▶ _Exercise aim_: Every line of the records must be repeated exactly; pictures stay out.

▶ _Data for review_:
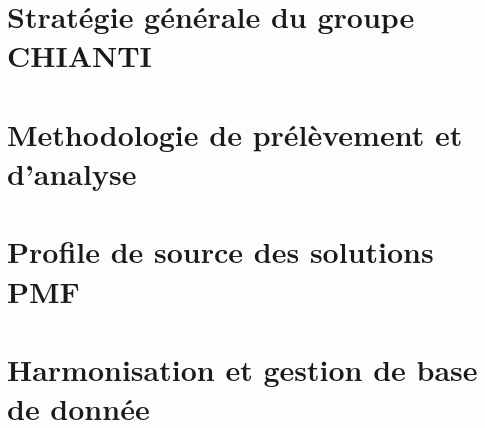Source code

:
\section{Stratégie générale du groupe CHIANTI}%
\label{sec:stratégie_générale_du_groupe_chianti}

\section{Methodologie de prélèvement et d'analyse}%
\label{sec:methodologie_de_prélèvement_et_d_analyse}

\section{Profile de source des solutions PMF}%
\label{sec:profile_de_source_des_solutions_pmf}

\section{Harmonisation et gestion de base de donnée}%
\label{sec:harmonisation_et_gestion_de_base_de_donnée}

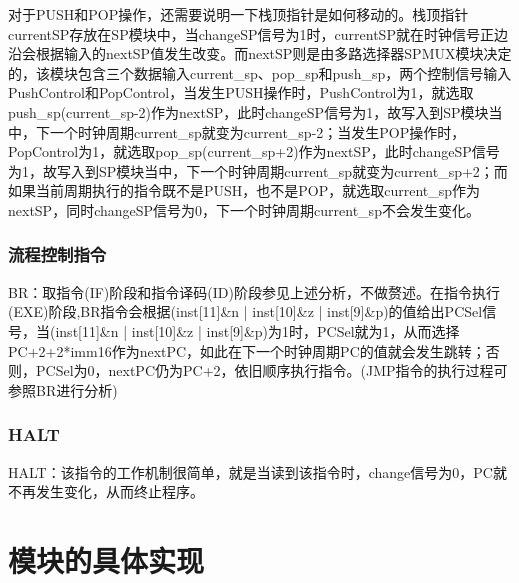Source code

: \documentclass{article}
\begin{document}
对于PUSH和POP操作，还需要说明一下栈顶指针是如何移动的。栈顶指针currentSP存放在SP模块中，当changeSP信号为1时，currentSP就在时钟信号正边沿会根据输入的nextSP值发生改变。而nextSP则是由多路选择器SPMUX模块决定的，该模块包含三个数据输入current\_sp、pop\_sp和push\_sp，两个控制信号输入PushControl和PopControl，当发生PUSH操作时，PushControl为1，就选取push\_sp(current\_sp-2)作为nextSP，此时changeSP信号为1，故写入到SP模块当中，下一个时钟周期current\_sp就变为current\_sp-2；当发生POP操作时，PopControl为1，就选取pop\_sp(current\_sp+2)作为nextSP，此时changeSP信号为1，故写入到SP模块当中，下一个时钟周期current\_sp就变为current\_sp+2；而如果当前周期执行的指令既不是PUSH，也不是POP，就选取current\_sp作为nextSP，同时changeSP信号为0，下一个时钟周期current\_sp不会发生变化。

\subsubsection{流程控制指令}
BR：取指令(IF)阶段和指令译码(ID)阶段参见上述分析，不做赘述。在指令执行(EXE)阶段,BR指令会根据(inst[11]\&n | inst[10]\&z | inst[9]\&p)的值给出PCSel信号，当(inst[11]\&n | inst[10]\&z | inst[9]\&p)为1时，PCSel就为1，从而选择PC+2+2*imm16作为nextPC，如此在下一个时钟周期PC的值就会发生跳转；否则，PCSel为0，nextPC仍为PC+2，依旧顺序执行指令。(JMP指令的执行过程可参照BR进行分析)

\subsubsection{HALT}
HALT：该指令的工作机制很简单，就是当读到该指令时，change信号为0，PC就不再发生变化，从而终止程序。

\section{模块的具体实现}
\end{document}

▶ _Solved problem_:
Source code

:
\section{Stratégie générale du groupe CHIANTI}%
\label{sec:stratégie_générale_du_groupe_chianti}

\section{Methodologie de prélèvement et d'analyse}%
\label{sec:methodologie_de_prélèvement_et_d_analyse}

\section{Profile de source des solutions PMF}%
\label{sec:profile_de_source_des_solutions_pmf}

\section{Harmonisation et gestion de base de donnée}%
\label{sec:harmonisation_et_gestion_de_base_de_donnée}

Source code

: \documentclass{article}
\begin{document}
对于PUSH和POP操作，还需要说明一下栈顶指针是如何移动的。栈顶指针currentSP存放在SP模块中，当changeSP信号为1时，currentSP就在时钟信号正边沿会根据输入的nextSP值发生改变。而nextSP则是由多路选择器SPMUX模块决定的，该模块包含三个数据输入current\_sp、pop\_sp和push\_sp，两个控制信号输入PushControl和PopControl，当发生PUSH操作时，PushControl为1，就选取push\_sp(current\_sp-2)作为nextSP，此时changeSP信号为1，故写入到SP模块当中，下一个时钟周期current\_sp就变为current\_sp-2；当发生POP操作时，PopControl为1，就选取pop\_sp(current\_sp+2)作为nextSP，此时changeSP信号为1，故写入到SP模块当中，下一个时钟周期current\_sp就变为current\_sp+2；而如果当前周期执行的指令既不是PUSH，也不是POP，就选取current\_sp作为nextSP，同时changeSP信号为0，下一个时钟周期current\_sp不会发生变化。

\subsubsection{流程控制指令}
BR：取指令(IF)阶段和指令译码(ID)阶段参见上述分析，不做赘述。在指令执行(EXE)阶段,BR指令会根据(inst[11]\&n | inst[10]\&z | inst[9]\&p)的值给出PCSel信号，当(inst[11]\&n | inst[10]\&z | inst[9]\&p)为1时，PCSel就为1，从而选择PC+2+2*imm16作为nextPC，如此在下一个时钟周期PC的值就会发生跳转；否则，PCSel为0，nextPC仍为PC+2，依旧顺序执行指令。(JMP指令的执行过程可参照BR进行分析)

\subsubsection{HALT}
HALT：该指令的工作机制很简单，就是当读到该指令时，change信号为0，PC就不再发生变化，从而终止程序。

\section{模块的具体实现}
\end{document}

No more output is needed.